RECORDS PROVIDED ▸
------------

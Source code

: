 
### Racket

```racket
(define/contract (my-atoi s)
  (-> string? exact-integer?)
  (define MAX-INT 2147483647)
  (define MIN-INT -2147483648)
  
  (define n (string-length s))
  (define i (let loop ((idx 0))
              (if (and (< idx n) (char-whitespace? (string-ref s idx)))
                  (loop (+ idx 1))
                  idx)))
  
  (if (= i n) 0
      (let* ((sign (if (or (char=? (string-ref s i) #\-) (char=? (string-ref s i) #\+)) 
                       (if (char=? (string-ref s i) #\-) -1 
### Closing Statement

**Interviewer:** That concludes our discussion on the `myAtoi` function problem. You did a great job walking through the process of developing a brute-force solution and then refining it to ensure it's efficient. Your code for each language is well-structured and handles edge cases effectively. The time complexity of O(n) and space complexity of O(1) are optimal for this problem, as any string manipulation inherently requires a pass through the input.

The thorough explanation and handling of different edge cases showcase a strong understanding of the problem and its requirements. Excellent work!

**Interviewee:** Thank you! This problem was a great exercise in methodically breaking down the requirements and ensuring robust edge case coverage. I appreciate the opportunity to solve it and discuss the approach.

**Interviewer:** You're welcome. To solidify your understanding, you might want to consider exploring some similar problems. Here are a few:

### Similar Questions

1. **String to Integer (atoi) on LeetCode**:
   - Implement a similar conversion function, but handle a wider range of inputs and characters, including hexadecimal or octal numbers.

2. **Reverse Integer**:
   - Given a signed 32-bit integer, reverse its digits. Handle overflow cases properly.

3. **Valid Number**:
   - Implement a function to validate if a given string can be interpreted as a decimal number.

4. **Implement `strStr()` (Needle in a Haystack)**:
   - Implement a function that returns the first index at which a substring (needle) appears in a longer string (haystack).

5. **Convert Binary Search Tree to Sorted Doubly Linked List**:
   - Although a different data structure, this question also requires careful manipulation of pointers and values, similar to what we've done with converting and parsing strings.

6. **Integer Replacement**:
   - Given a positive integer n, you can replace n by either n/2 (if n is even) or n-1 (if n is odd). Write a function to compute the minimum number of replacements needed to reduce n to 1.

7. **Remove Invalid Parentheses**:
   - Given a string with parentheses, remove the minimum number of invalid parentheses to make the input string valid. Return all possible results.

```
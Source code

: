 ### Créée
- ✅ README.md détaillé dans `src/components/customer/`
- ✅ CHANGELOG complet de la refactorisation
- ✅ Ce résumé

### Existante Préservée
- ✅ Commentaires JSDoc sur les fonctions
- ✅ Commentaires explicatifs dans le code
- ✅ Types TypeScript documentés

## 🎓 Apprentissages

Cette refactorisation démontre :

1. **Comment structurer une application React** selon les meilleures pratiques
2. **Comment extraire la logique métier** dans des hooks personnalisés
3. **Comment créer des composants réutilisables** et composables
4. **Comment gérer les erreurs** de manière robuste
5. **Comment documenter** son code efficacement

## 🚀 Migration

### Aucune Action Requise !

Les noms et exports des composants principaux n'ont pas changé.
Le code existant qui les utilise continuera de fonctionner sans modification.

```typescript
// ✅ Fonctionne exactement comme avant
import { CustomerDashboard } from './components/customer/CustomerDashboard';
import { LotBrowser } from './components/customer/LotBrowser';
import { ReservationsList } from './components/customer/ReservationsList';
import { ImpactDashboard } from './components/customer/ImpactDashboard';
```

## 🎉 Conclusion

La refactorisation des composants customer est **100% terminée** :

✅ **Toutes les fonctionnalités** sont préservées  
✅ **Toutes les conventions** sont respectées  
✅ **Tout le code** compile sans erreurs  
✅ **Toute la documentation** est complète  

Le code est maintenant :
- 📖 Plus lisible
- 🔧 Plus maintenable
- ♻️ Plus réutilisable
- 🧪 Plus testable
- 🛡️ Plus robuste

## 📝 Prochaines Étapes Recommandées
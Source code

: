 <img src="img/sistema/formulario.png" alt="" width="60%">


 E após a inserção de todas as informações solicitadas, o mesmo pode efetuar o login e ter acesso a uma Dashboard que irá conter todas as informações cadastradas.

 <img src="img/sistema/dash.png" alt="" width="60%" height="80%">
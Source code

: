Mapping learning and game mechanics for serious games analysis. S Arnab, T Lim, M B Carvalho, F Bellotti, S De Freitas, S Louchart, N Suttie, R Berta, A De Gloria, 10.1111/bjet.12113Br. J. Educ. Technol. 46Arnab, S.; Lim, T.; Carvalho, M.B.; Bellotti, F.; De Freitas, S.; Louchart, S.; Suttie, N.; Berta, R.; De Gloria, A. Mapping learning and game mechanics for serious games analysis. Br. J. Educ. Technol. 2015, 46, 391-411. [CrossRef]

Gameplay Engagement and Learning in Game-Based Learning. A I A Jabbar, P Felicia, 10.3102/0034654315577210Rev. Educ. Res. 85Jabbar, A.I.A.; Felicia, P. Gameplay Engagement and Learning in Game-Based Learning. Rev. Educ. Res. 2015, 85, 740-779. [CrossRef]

------------

Say how many lines above hold the word "edge", giving only the count.

THE COMPLETED TASK ▸
3